Several protesters were arrested today outside the upper chamber of Russia’s parliament as it prepared to vote on a controversial measure banning Americans from adopting Russian children.
The bill was endorsed by the lower house last week and would be sent to president Vladimir Putin to sign if the Federation Council votes for it today. It is one part of a larger measure by angry MPs retaliating against a recently signed US law that calls for sanctions against Russians deemed to be human rights violators.
Some top government officials, including the foreign minister, have spoken flatly against the bill, arguing that the measure would be in violation of Russia’s constitution and international obligations.
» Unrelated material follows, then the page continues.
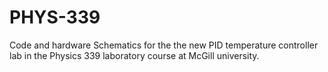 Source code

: # PHYS-339
Code and hardware Schematics for the the new PID temperature controller lab in the Physics 339 laboratory course at McGill university.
Several people with posters protesting against the bill were arrested outside the Federation Council today. “Children get frozen in the Cold War,” one poster read.
Critics of the bill say it victimises orphans by depriving them of an opportunity to escape often-dismal Russian orphanages. There are about 740,000 children without parental custody in Russia, according to Unicef. More than 60,000 Russian children have been adopted in the United States in the past 20 years.
The bill is named after Dima Yakovlev, a Russian toddler who was adopted by Americans and then died in 2008 after his father left him in a car in broiling heat for hours. The father was found not guilty of involuntary manslaughter. Russian MPs argue that by banning adoptions to the US they would be protecting children and encouraging adoptions inside Russia.
Russian children rights ombudsman Pavel Astakhov told the Interfax news agency that 46 children who were about to be adopted by US citizens would stay in Russia – despite court rulings in some of these cases authorising the adoptions.